- Task statement
The records that follow are to be transcribed in full, leaving out each picture.
--- Records to use ---
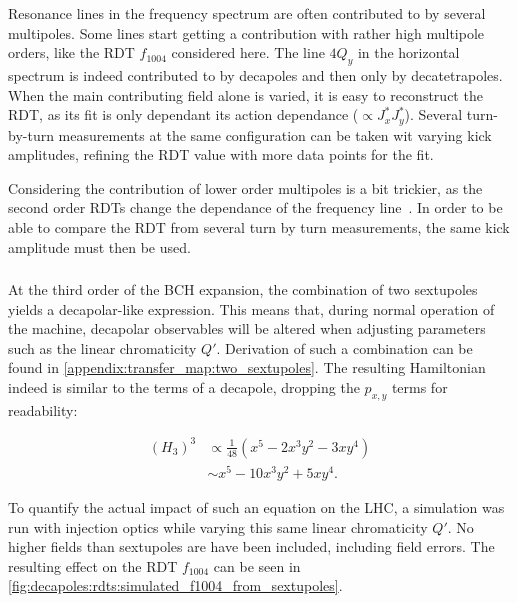 Resonance lines in the frequency spectrum are often contributed to by several multipoles. Some lines
start getting a contribution with rather high multipole orders, like the RDT $f_{1004}$ considered
here. The line $4Q_y$ in the horizontal spectrum is indeed contributed to by decapoles and then only
by decatetrapoles. When the main contributing field alone is varied, it is easy to reconstruct the
RDT, as its fit is only dependant its action dependance ($\propto J_x^{*} J_y^{*}$). Several
turn-by-turn measurements at the same configuration can be taken wit varying kick amplitudes,
refining the RDT value with more data points for the fit.

Considering the contribution of lower order multipoles is a bit trickier, as the second order RDTs
change the dependance of the frequency line~\cite{franchi_first_2014}. In order to be able to
compare the RDT from several turn by turn measurements, the same kick amplitude must then be used.



\subsubsection{}

At the third order of the BCH expansion, the combination of two sextupoles yields a decapolar-like
expression. This means that, during normal operation of the machine, decapolar observables will be
altered when adjusting parameters such as the linear chromaticity $Q'$. 
Derivation of such a combination can be found in \cref{appendix:transfer_map:two_sextupoles}. The
resulting Hamiltonian indeed is similar to the terms of a decapole, dropping the $p_{x,y}$ terms for
readability:

\begin{equation}
    \begin{aligned}
         (H_3)^3 &\propto \frac{1}{48} \left(x^5 - 2x^3y^2 - 3xy^4 \right)\\
                 &\sim    x^5 - 10x^3y^2 + 5xy^4.
    \end{aligned}
    \label{eq:decapoles:sextupoles_b5}
\end{equation}

To quantify the actual impact of such an equation on the LHC, a simulation was run with injection
optics while varying this same linear chromaticity $Q'$. No higher fields than sextupoles are 
have been included, including field errors. The resulting effect on the RDT $f_{1004}$
can be seen in \cref{fig:decapoles:rdts:simulated_f1004_from_sextupoles}.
---
- Answer to the exercise
 Resonance lines in the frequency spectrum are often contributed to by several multipoles. Some lines
start getting a contribution with rather high multipole orders, like the RDT $f_{1004}$ considered
here. The line $4Q_y$ in the horizontal spectrum is indeed contributed to by decapoles and then only
by decatetrapoles. When the main contributing field alone is varied, it is easy to reconstruct the
RDT, as its fit is only dependant its action dependance ($\propto J_x^{*} J_y^{*}$). Several
turn-by-turn measurements at the same configuration can be taken wit varying kick amplitudes,
refining the RDT value with more data points for the fit.

Considering the contribution of lower order multipoles is a bit trickier, as the second order RDTs
change the dependance of the frequency line~\cite{franchi_first_2014}. In order to be able to
compare the RDT from several turn by turn measurements, the same kick amplitude must then be used.



\subsubsection{}

At the third order of the BCH expansion, the combination of two sextupoles yields a decapolar-like
expression. This means that, during normal operation of the machine, decapolar observables will be
altered when adjusting parameters such as the linear chromaticity $Q'$. 
Derivation of such a combination can be found in \cref{appendix:transfer_map:two_sextupoles}. The
resulting Hamiltonian indeed is similar to the terms of a decapole, dropping the $p_{x,y}$ terms for
readability:

\begin{equation}
    \begin{aligned}
         (H_3)^3 &\propto \frac{1}{48} \left(x^5 - 2x^3y^2 - 3xy^4 \right)\\
                 &\sim    x^5 - 10x^3y^2 + 5xy^4.
    \end{aligned}
    \label{eq:decapoles:sextupoles_b5}
\end{equation}

To quantify the actual impact of such an equation on the LHC, a simulation was run with injection
optics while varying this same linear chromaticity $Q'$. No higher fields than sextupoles are 
have been included, including field errors. The resulting effect on the RDT $f_{1004}$
can be seen in \cref{fig:decapoles:rdts:simulated_f1004_from_sextupoles}.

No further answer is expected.